→ What this task involves:
Below are records; work out how many of their lines contain "DoxyCompactItemize" and give only that number.

→ Dataset extract:
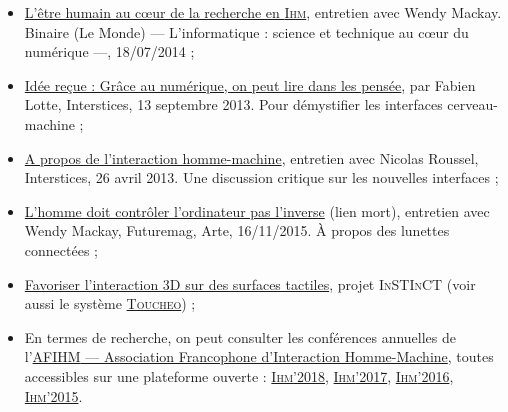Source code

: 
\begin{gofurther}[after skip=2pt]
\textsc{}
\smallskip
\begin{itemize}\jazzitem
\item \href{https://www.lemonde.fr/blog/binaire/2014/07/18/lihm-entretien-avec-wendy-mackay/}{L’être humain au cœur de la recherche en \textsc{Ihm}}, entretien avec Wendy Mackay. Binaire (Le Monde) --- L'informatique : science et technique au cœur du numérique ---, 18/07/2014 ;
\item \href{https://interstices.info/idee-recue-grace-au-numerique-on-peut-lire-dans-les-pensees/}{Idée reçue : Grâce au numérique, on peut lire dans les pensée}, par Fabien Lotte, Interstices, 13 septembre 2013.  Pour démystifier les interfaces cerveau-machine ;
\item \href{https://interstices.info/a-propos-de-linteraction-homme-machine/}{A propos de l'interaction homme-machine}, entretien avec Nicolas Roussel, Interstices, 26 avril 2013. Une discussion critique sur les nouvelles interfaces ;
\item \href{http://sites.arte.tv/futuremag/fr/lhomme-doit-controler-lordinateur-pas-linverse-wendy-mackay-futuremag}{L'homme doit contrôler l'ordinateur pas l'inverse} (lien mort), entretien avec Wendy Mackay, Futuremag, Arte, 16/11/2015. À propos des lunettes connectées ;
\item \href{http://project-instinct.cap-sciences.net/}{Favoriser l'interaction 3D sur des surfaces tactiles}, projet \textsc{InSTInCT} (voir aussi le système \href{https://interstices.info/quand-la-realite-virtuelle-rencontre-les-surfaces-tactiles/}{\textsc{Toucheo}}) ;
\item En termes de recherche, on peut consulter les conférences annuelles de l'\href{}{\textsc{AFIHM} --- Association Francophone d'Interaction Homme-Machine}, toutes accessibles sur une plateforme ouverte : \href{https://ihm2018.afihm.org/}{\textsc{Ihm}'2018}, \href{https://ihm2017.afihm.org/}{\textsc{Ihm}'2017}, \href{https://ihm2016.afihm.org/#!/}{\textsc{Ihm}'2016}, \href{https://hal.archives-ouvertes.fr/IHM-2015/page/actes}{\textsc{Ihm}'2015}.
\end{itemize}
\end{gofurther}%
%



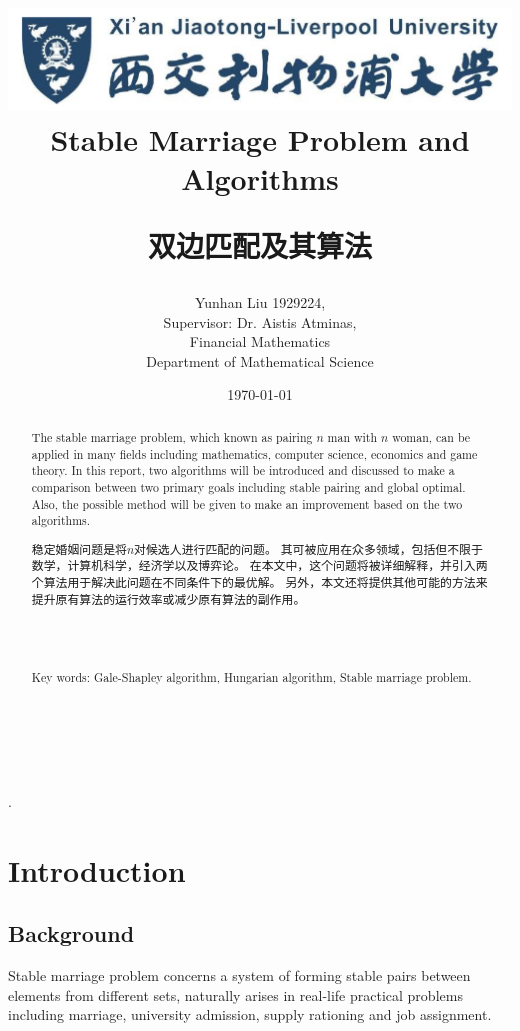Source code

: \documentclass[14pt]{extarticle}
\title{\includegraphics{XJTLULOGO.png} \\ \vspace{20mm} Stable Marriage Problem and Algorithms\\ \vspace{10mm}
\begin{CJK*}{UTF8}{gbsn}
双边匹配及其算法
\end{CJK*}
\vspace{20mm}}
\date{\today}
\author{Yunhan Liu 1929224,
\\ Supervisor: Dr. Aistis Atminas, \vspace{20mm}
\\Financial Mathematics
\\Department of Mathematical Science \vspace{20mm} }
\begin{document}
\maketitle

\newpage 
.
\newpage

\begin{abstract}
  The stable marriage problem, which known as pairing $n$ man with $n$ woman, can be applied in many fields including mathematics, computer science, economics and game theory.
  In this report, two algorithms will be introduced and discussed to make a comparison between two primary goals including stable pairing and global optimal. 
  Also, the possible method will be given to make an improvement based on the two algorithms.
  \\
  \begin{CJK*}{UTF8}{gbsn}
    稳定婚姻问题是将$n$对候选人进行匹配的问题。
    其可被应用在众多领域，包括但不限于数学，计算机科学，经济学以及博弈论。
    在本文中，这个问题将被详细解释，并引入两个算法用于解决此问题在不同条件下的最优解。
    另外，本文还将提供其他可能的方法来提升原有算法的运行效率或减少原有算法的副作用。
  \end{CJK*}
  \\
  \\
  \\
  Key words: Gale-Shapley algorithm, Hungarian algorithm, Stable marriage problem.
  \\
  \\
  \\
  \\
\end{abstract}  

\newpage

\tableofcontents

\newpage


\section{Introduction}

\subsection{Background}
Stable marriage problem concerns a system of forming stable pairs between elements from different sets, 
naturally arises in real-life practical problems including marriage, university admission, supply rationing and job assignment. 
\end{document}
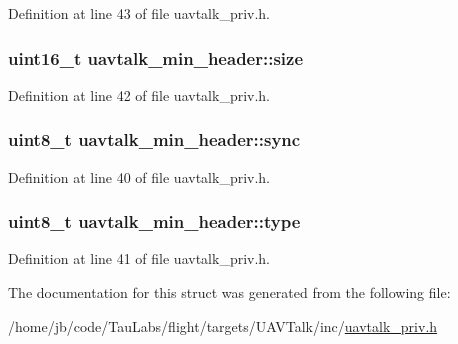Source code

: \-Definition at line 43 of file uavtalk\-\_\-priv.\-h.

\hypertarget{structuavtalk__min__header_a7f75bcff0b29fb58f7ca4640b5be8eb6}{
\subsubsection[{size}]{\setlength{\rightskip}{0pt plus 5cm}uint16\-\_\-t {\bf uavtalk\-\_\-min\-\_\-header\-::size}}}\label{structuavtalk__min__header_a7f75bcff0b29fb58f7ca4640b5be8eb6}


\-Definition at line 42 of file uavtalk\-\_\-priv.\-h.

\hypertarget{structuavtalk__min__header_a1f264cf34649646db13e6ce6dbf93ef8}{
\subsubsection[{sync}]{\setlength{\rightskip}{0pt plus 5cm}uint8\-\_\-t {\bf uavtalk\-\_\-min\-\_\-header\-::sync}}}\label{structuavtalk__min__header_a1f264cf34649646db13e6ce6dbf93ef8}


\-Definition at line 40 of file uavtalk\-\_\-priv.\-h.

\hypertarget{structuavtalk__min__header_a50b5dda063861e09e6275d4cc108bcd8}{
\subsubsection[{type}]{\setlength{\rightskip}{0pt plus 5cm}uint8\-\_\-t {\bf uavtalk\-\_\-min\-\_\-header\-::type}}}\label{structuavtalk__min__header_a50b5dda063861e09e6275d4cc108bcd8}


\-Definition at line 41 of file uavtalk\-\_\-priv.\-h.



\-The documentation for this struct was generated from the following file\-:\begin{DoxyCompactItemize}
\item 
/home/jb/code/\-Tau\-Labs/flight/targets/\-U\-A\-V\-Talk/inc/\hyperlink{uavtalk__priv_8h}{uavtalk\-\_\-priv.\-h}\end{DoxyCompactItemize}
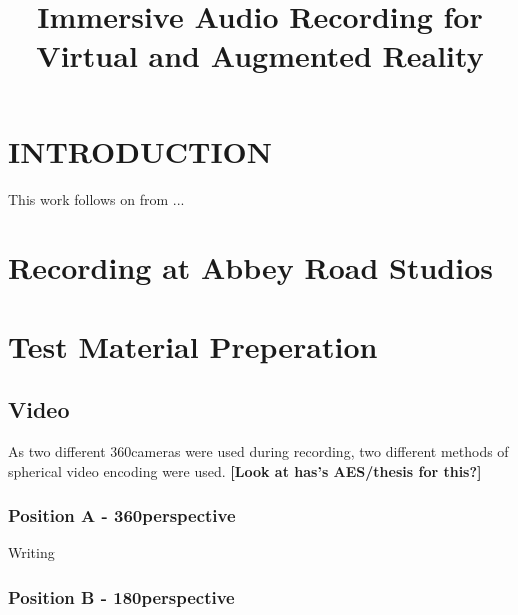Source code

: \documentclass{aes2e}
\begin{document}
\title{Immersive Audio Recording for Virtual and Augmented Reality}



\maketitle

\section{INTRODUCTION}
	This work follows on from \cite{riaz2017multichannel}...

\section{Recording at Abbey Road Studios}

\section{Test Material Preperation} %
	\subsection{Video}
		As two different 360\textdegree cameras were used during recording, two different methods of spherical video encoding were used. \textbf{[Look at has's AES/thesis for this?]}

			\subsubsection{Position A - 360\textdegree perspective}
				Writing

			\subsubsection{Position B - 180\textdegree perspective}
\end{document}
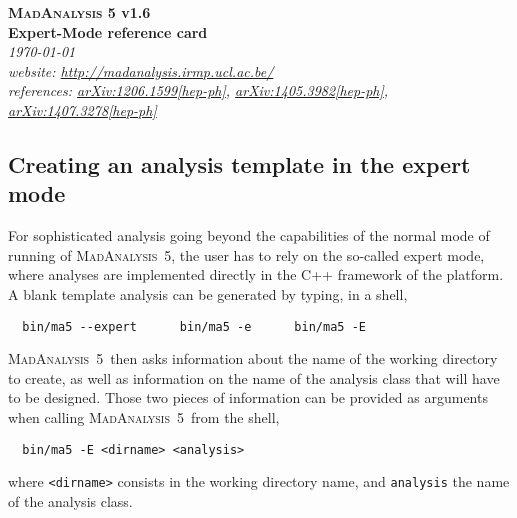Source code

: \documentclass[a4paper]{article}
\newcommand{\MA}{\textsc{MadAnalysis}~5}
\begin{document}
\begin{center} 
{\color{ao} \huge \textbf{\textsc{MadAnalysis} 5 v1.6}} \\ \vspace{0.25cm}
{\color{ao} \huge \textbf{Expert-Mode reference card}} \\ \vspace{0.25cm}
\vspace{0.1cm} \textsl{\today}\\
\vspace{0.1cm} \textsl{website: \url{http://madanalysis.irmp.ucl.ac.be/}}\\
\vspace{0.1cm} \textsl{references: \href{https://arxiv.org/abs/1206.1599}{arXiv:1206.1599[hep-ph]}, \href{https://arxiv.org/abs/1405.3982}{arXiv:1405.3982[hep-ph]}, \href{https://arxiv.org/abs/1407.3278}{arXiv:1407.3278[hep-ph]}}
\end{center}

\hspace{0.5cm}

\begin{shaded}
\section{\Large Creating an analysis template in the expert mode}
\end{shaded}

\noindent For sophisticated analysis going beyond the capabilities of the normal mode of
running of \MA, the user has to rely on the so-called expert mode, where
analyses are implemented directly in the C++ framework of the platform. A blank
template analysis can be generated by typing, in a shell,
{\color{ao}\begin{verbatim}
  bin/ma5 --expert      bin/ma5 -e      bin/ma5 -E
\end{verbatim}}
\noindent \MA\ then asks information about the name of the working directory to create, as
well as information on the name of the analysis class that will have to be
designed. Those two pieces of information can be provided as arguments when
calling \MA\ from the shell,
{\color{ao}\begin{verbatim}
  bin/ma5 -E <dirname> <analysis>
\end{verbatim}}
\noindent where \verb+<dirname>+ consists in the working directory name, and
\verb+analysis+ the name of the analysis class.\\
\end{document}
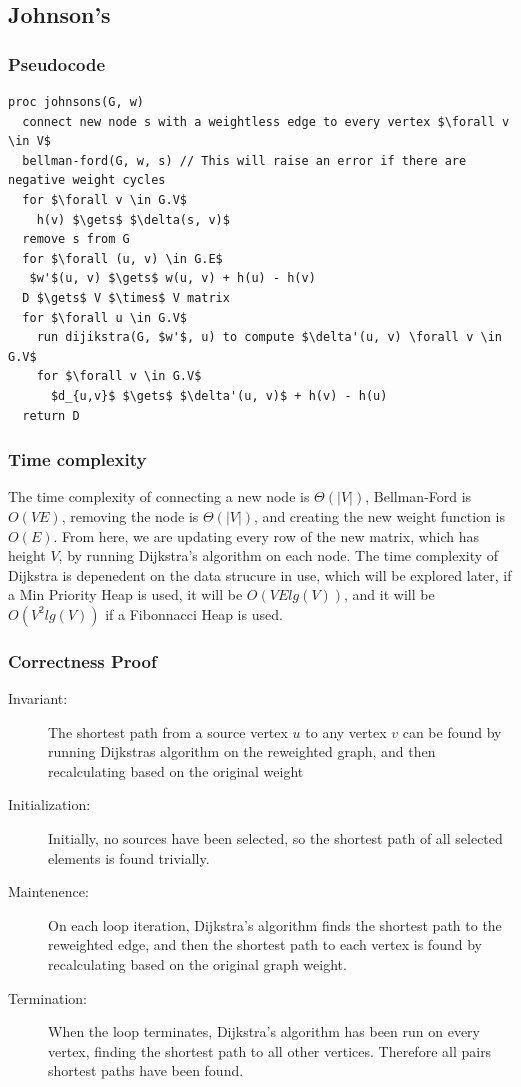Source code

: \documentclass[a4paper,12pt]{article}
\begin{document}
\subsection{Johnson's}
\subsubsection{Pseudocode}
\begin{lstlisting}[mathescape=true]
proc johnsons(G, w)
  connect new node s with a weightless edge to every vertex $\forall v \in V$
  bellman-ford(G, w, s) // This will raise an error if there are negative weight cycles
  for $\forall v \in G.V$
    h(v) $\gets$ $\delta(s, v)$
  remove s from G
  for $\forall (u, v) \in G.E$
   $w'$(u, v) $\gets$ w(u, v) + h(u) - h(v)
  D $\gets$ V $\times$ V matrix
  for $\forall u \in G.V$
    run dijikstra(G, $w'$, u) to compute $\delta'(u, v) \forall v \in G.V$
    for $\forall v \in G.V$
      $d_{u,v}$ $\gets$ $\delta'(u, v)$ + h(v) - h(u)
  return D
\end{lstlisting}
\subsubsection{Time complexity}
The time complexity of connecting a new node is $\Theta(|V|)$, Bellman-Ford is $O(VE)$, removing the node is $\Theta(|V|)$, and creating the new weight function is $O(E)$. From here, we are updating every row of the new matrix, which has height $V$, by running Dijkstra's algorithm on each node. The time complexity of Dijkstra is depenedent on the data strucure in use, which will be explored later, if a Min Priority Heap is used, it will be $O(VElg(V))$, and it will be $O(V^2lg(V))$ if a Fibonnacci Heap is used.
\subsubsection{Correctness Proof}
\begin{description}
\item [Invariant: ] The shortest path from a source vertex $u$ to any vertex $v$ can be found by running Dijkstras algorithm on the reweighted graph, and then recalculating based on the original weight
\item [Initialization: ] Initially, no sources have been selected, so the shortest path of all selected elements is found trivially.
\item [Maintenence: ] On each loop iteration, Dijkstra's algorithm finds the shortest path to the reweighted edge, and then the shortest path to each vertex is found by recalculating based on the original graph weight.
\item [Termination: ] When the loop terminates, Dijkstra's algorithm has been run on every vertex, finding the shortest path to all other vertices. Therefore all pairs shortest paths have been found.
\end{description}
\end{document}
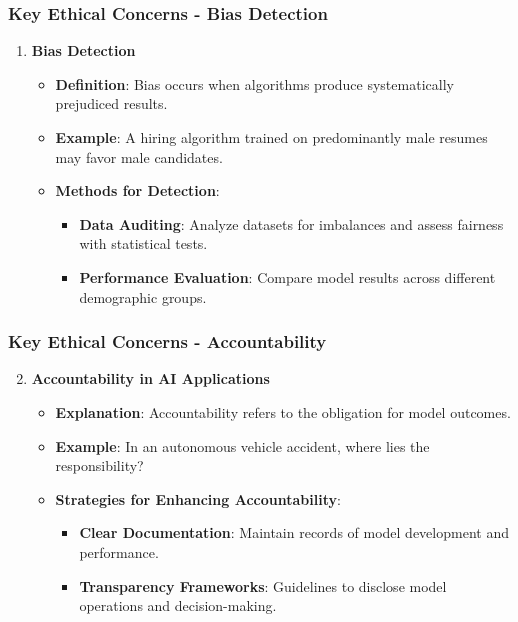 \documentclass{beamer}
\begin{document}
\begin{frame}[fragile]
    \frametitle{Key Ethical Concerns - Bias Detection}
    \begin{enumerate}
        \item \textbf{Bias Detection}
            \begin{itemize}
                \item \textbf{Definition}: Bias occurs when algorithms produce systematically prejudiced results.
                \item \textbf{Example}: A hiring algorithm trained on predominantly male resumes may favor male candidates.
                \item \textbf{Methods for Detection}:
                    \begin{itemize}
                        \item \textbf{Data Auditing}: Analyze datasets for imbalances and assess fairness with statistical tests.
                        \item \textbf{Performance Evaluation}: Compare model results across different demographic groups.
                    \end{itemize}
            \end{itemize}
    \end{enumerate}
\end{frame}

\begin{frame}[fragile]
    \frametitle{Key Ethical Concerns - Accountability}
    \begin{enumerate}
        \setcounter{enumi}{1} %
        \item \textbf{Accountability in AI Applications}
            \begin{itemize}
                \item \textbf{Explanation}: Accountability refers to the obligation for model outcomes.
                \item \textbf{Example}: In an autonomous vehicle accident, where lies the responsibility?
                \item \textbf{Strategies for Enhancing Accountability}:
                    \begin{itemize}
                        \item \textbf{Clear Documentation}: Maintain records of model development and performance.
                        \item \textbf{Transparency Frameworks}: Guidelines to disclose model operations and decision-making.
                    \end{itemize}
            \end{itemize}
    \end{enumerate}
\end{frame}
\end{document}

→ Solution for this task:
2